Available records Start Marker

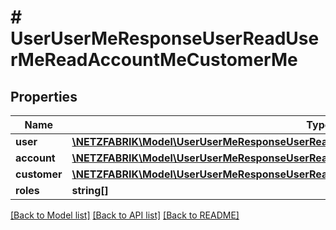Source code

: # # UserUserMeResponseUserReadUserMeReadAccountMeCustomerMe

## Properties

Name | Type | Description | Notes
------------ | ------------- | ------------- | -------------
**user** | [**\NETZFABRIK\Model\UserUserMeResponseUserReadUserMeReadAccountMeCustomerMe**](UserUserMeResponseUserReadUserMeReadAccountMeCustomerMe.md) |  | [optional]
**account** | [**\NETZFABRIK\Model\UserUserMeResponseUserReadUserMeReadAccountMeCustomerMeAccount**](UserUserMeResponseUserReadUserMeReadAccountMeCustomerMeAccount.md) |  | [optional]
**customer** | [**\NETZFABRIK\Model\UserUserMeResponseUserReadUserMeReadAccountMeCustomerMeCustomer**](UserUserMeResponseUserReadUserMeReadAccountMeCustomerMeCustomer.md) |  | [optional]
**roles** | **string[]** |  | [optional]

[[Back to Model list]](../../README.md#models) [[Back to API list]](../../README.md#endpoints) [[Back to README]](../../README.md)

Available records End Marker

* **Your objective**
What I need is every record written out exactly, minus the pictures.

* **Problem solution**
Source code

: # # UserUserMeResponseUserReadUserMeReadAccountMeCustomerMe

## Properties

Name | Type | Description | Notes
------------ | ------------- | ------------- | -------------
**user** | [**\NETZFABRIK\Model\UserUserMeResponseUserReadUserMeReadAccountMeCustomerMe**](UserUserMeResponseUserReadUserMeReadAccountMeCustomerMe.md) |  | [optional]
**account** | [**\NETZFABRIK\Model\UserUserMeResponseUserReadUserMeReadAccountMeCustomerMeAccount**](UserUserMeResponseUserReadUserMeReadAccountMeCustomerMeAccount.md) |  | [optional]
**customer** | [**\NETZFABRIK\Model\UserUserMeResponseUserReadUserMeReadAccountMeCustomerMeCustomer**](UserUserMeResponseUserReadUserMeReadAccountMeCustomerMeCustomer.md) |  | [optional]
**roles** | **string[]** |  | [optional]

[[Back to Model list]](../../README.md#models) [[Back to API list]](../../README.md#endpoints) [[Back to README]](../../README.md)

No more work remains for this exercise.